Erythrocyte binding, circulation kinetics, and infection profiles are altered in CAR and CR1 transgenic mice. (A) Erythrocytes were isolated from human donors (i), WT mice (ii), CAR mice (iii), or CR1 mice (iv), and after washing were resuspended in PBS, human plasma, or mouse plasma. Ad5 was added and after incubation, liquid (□) and erythrocyte (■) fractions were separated and assayed for Ad5 genome content; N = 4, SEM shown. (B) The circulation kinetics of Ad5 are altered in CAR but not CR1 transgenic mice. Ad5 was injected intravenously into WT, CAR, or CR1 mice and blood sampled at 10, 30, 360, or 1440 minutes. Samples were assayed for Ad5 genome content by quantitative PCR; N = 3, SD shown. **P < .005. (C) The livers from the mice injected in panel B were harvested at 24 hours and after homogenization were assayed for reporter gene expression; N = 3, SD shown. **P < .005.

Figure 4

The binding of Ad5 to erythrocytes can be visualized by cryo-electron microscopy. Erythrocyte ghosts were exposed to Ad5 for 30 minutes before fixation and imaging. (A) Gallery of 6 images of Ad5 interacting peripherally with human erythrocyte ghost membranes in PBS. In each case, the tubular density visible for the pentagonal vertex fiber is boxed in red, with a series of points marking the flexible path of the fiber from the Ad5 surface above to the membrane below. (B) Images of Ad5 and ghost membranes in close association in PBS. (C) Central image shows a reconstruction of the close interaction of Ad5 with the human ghost membrane. The planar membrane (blue density mesh) forms the top part of the image, and the curved pentagonal vertex of the Ad5 (gray density surface) the bottom portion. They are linked by a crown of obliquely oriented features. The Ad5 portion of the image is superimposed with the equivalent portion of a whole-Ad5 reconstruction, for comparison. The whole Ad5 is shown to the left (gray density), in the same orientation as in the middle panel, with equivalent portions in the 2 boxed in red. A closeup of one connection is shown to the right, and equivalent portions of it and the central image are boxed in magenta.

Figure 5

Polymer “stealthing” can prevent unwanted binding of Ad5 to human erythrocytes. (A) Representation of HPMA-EGF used to modify Ad5. (B) Comparison of normal and EGF-mediated infection in neutralizing plasma.
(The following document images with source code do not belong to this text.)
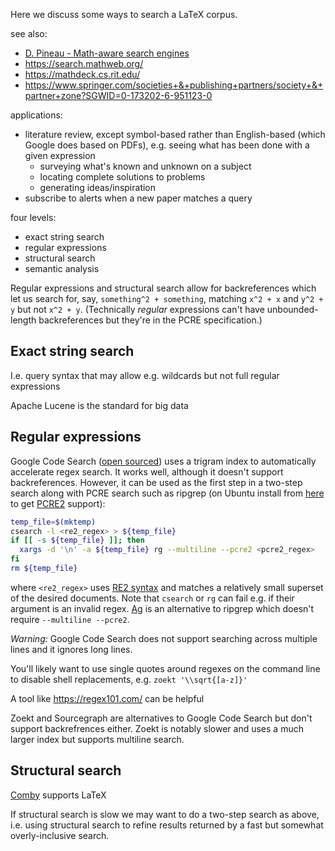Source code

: Here we discuss some ways to search a LaTeX corpus.

see also:
* [D. Pineau - Math-aware search engines](https://www.groundai.com/project/math-aware-search-engines-physics-applications-and-overview/1)
* https://search.mathweb.org/
* https://mathdeck.cs.rit.edu/
* https://www.springer.com/societies+&+publishing+partners/society+&+partner+zone?SGWID=0-173202-6-951123-0

applications:
* literature review, except symbol-based rather than English-based (which
  Google does based on PDFs), e.g. seeing what has been done with a given
  expression
  * surveying what's known and unknown on a subject
  * locating complete solutions to problems
  * generating ideas/inspiration
* subscribe to alerts when a new paper matches a query

four levels:
* exact string search
* regular expressions
* structural search
* semantic analysis

Regular expressions and structural search allow for backreferences which let us
search for, say, `something^2 + something`, matching `x^2 + x` and `y^2 + y`
but not `x^2 + y`.
(Technically _regular_ expressions can't have unbounded-length backreferences
but they're in the PCRE specification.)

## Exact string search

I.e. query syntax that may allow e.g. wildcards but not full regular expressions

Apache Lucene is the standard for big data

## Regular expressions

Google Code Search ([open sourced](https://github.com/google/codesearch))
uses a trigram index to automatically accelerate regex search.
It works well, although it doesn't support backreferences.
However, it can be used as the first step in a two-step search along with PCRE
search such as ripgrep (on Ubuntu install from
[here](https://github.com/BurntSushi/ripgrep/releases) to get
[PCRE2](https://www.pcre.org/current/doc/html/pcre2syntax.html) support):
```bash
temp_file=$(mktemp)
csearch -l <re2_regex> > ${temp_file}
if [[ -s ${temp_file} ]]; then
  xargs -d '\n' -a ${temp_file} rg --multiline --pcre2 <pcre2_regex>
fi
rm ${temp_file}
```
where `<re2_regex>` uses [RE2 syntax](https://github.com/google/re2/wiki/Syntax)
and matches a relatively small superset of the desired documents.
Note that `csearch` or `rg` can fail e.g. if their argument is an invalid
regex.
[Ag](https://github.com/ggreer/the_silver_searcher) is an alternative to
ripgrep which doesn't require `--multiline --pcre2`.

_Warning:_ Google Code Search does not support searching across multiple
lines and it ignores long lines.

You'll likely want to use single quotes around regexes on the command line to
disable shell replacements, e.g. `zoekt '\\sqrt{[a-z]}'`

A tool like <https://regex101.com/> can be helpful

Zoekt and Sourcegraph are alternatives to Google Code Search but don't support
backrefrences either.
Zoekt is notably slower and uses a much larger index but supports multiline
search.

## Structural search

[Comby](https://comby.dev/docs/overview) supports LaTeX

If structural search is slow we may want to do a two-step search as above,
i.e. using structural search to refine results returned by a fast but
somewhat overly-inclusive search.

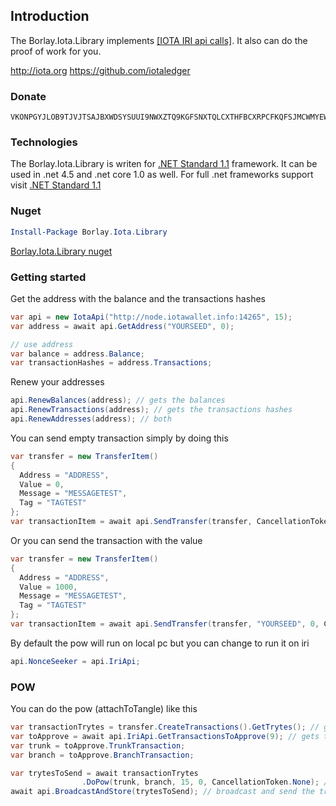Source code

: ## Introduction

The Borlay.Iota.Library implements [[IOTA IRI api calls]](https://github.com/iotaledger/wiki/blob/master/api-proposal.md).
It also can do the proof of work for you.

http://iota.org
https://github.com/iotaledger

### Donate

```iota
VKONPGYJLOB9TJVJTSAJBXWDSYSUUI9NWXZTQ9KGFSNXTQLCXTHFBCXRPCFKQFSJMCWMYEW9BAUXAMRYQSYV9FIRUP
```

### Technologies

The Borlay.Iota.Library is writen for [.NET Standard 1.1](https://docs.microsoft.com/en-us/dotnet/standard/net-standard) framework. It can be used in .net 4.5 and .net core 1.0 as well. For full .net frameworks support visit [.NET Standard 1.1](https://docs.microsoft.com/en-us/dotnet/standard/net-standard)


### Nuget

```PowerShell
Install-Package Borlay.Iota.Library
```
[Borlay.Iota.Library nuget](https://www.nuget.org/packages/Borlay.Iota.Library/)

### Getting started

Get the address with the balance and the transactions hashes
```cs
var api = new IotaApi("http://node.iotawallet.info:14265", 15);
var address = await api.GetAddress("YOURSEED", 0);

// use address
var balance = address.Balance;
var transactionHashes = address.Transactions;
```

 Renew your addresses
 ```cs
api.RenewBalances(address); // gets the balances
api.RenewTransactions(address); // gets the transactions hashes
api.RenewAddresses(address); // both
```

You can send empty transaction simply by doing this
```cs
var transfer = new TransferItem()
{
  Address = "ADDRESS",
  Value = 0,
  Message = "MESSAGETEST",
  Tag = "TAGTEST"
};
var transactionItem = await api.SendTransfer(transfer, CancellationToken.None);
```

Or you can send the transaction with the value
```cs
var transfer = new TransferItem()
{
  Address = "ADDRESS",
  Value = 1000,
  Message = "MESSAGETEST",
  Tag = "TAGTEST"
};
var transactionItem = await api.SendTransfer(transfer, "YOURSEED", 0, CancellationToken.None);
```
By default the pow will run on local pc but you can change to run it on iri
```cs
api.NonceSeeker = api.IriApi;
```

### POW

You can do the pow (attachToTangle) like this
```cs
var transactionTrytes = transfer.CreateTransactions().GetTrytes(); // gets transactions from transfer and then trytes
var toApprove = await api.IriApi.GetTransactionsToApprove(9); // gets transactions to approve
var trunk = toApprove.TrunkTransaction;
var branch = toApprove.BranchTransaction;

var trytesToSend = await transactionTrytes
                .DoPow(trunk, branch, 15, 0, CancellationToken.None); // do the pow
await api.BroadcastAndStore(trytesToSend); // broadcast and send the trytes
```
Ad5 or EGF-P-Ad5 was incubated with dilutions of neutralizing antisera and then added to a monolayer of A431 cells; after 90 minutes, media was removed and washing performed in PBS; and after 24 hours, luciferase expression was analyzed. (C) Ad5 or EGF-P-Ad5 was incubated with washed erythrocytes suspended in PBS/1% BSA or whole fresh human plasma. After incubation, erythrocyte and liquid fractions were separated and assayed for Ad5 genome content as described in “Quantitation of Ad5 binding to erythrocytes by real-time (quantitative) PCR” (□ represents liquid fraction; ■, cell fraction). (D) Comparison of normal and EGF-mediated infection in presence of human erythrocytes. A431 cells were infected with Ad5 or EGF-P-Ad5 in the presence of a 1 in 5 dilution of erythrocytes suspended in PBS or plasma. After 90 minutes, media was removed and thorough washing in PBS performed; 24 hours later, luciferase expression was analyzed. ■ represent Ad5; □, EGF-P-Ad. (B-D) N = 4, SEM shown. **P < .005.